» The task: Make an exact copy of the entries below and leave any picture out of it.
*** Information ***
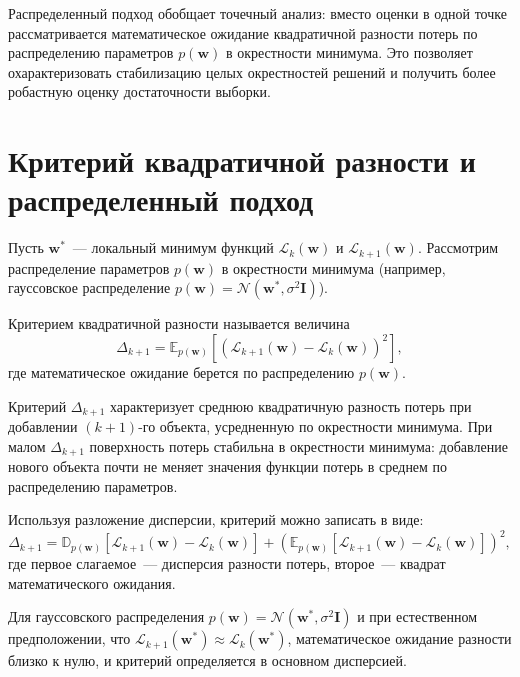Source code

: Распределенный подход обобщает точечный анализ: вместо оценки в одной точке рассматривается математическое ожидание квадратичной разности потерь по распределению параметров $p(\mathbf{w})$ в окрестности минимума. Это позволяет охарактеризовать стабилизацию целых окрестностей решений и получить более робастную оценку достаточности выборки.

\section{Критерий квадратичной разности и распределенный подход}

Пусть $\mathbf{w}^*$~--- локальный минимум функций $\mathcal{L}_k(\mathbf{w})$ и $\mathcal{L}_{k+1}(\mathbf{w})$. Рассмотрим распределение параметров $p(\mathbf{w})$ в окрестности минимума (например, гауссовское распределение $p(\mathbf{w}) = \mathcal{N}(\mathbf{w}^*, \sigma^2 \mathbf{I})$).

\begin{definition}
Критерием квадратичной разности называется величина
\begin{equation}
\label{eq:delta-criterion}
\Delta_{k+1} = \mathbb{E}_{p(\mathbf{w})}\left[\left(\mathcal{L}_{k+1}(\mathbf{w}) - \mathcal{L}_k(\mathbf{w})\right)^2\right],
\end{equation}
где математическое ожидание берется по распределению $p(\mathbf{w})$.
\end{definition}

Критерий $\Delta_{k+1}$ характеризует среднюю квадратичную разность потерь при добавлении $(k+1)$-го объекта, усредненную по окрестности минимума. При малом $\Delta_{k+1}$ поверхность потерь стабильна в окрестности минимума: добавление нового объекта почти не меняет значения функции потерь в среднем по распределению параметров.

Используя разложение дисперсии, критерий можно записать в виде:
\begin{equation}
\label{eq:delta-decomposition}
\Delta_{k+1} = \mathbb{D}_{p(\mathbf{w})}\left[\mathcal{L}_{k+1}(\mathbf{w}) - \mathcal{L}_k(\mathbf{w})\right] + \left(\mathbb{E}_{p(\mathbf{w})}\left[\mathcal{L}_{k+1}(\mathbf{w}) - \mathcal{L}_k(\mathbf{w})\right]\right)^2,
\end{equation}
где первое слагаемое~--- дисперсия разности потерь, второе~--- квадрат математического ожидания.

Для гауссовского распределения $p(\mathbf{w}) = \mathcal{N}(\mathbf{w}^*, \sigma^2 \mathbf{I})$ и при естественном предположении, что $\mathcal{L}_{k+1}(\mathbf{w}^*) \approx \mathcal{L}_k(\mathbf{w}^*)$, математическое ожидание разности близко к нулю, и критерий определяется в основном дисперсией.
*** End of Information ***
» Reply to the exercise:
Source code

: Распределенный подход обобщает точечный анализ: вместо оценки в одной точке рассматривается математическое ожидание квадратичной разности потерь по распределению параметров $p(\mathbf{w})$ в окрестности минимума. Это позволяет охарактеризовать стабилизацию целых окрестностей решений и получить более робастную оценку достаточности выборки.

\section{Критерий квадратичной разности и распределенный подход}

Пусть $\mathbf{w}^*$~--- локальный минимум функций $\mathcal{L}_k(\mathbf{w})$ и $\mathcal{L}_{k+1}(\mathbf{w})$. Рассмотрим распределение параметров $p(\mathbf{w})$ в окрестности минимума (например, гауссовское распределение $p(\mathbf{w}) = \mathcal{N}(\mathbf{w}^*, \sigma^2 \mathbf{I})$).

\begin{definition}
Критерием квадратичной разности называется величина
\begin{equation}
\label{eq:delta-criterion}
\Delta_{k+1} = \mathbb{E}_{p(\mathbf{w})}\left[\left(\mathcal{L}_{k+1}(\mathbf{w}) - \mathcal{L}_k(\mathbf{w})\right)^2\right],
\end{equation}
где математическое ожидание берется по распределению $p(\mathbf{w})$.
\end{definition}

Критерий $\Delta_{k+1}$ характеризует среднюю квадратичную разность потерь при добавлении $(k+1)$-го объекта, усредненную по окрестности минимума. При малом $\Delta_{k+1}$ поверхность потерь стабильна в окрестности минимума: добавление нового объекта почти не меняет значения функции потерь в среднем по распределению параметров.

Используя разложение дисперсии, критерий можно записать в виде:
\begin{equation}
\label{eq:delta-decomposition}
\Delta_{k+1} = \mathbb{D}_{p(\mathbf{w})}\left[\mathcal{L}_{k+1}(\mathbf{w}) - \mathcal{L}_k(\mathbf{w})\right] + \left(\mathbb{E}_{p(\mathbf{w})}\left[\mathcal{L}_{k+1}(\mathbf{w}) - \mathcal{L}_k(\mathbf{w})\right]\right)^2,
\end{equation}
где первое слагаемое~--- дисперсия разности потерь, второе~--- квадрат математического ожидания.

Для гауссовского распределения $p(\mathbf{w}) = \mathcal{N}(\mathbf{w}^*, \sigma^2 \mathbf{I})$ и при естественном предположении, что $\mathcal{L}_{k+1}(\mathbf{w}^*) \approx \mathcal{L}_k(\mathbf{w}^*)$, математическое ожидание разности близко к нулю, и критерий определяется в основном дисперсией.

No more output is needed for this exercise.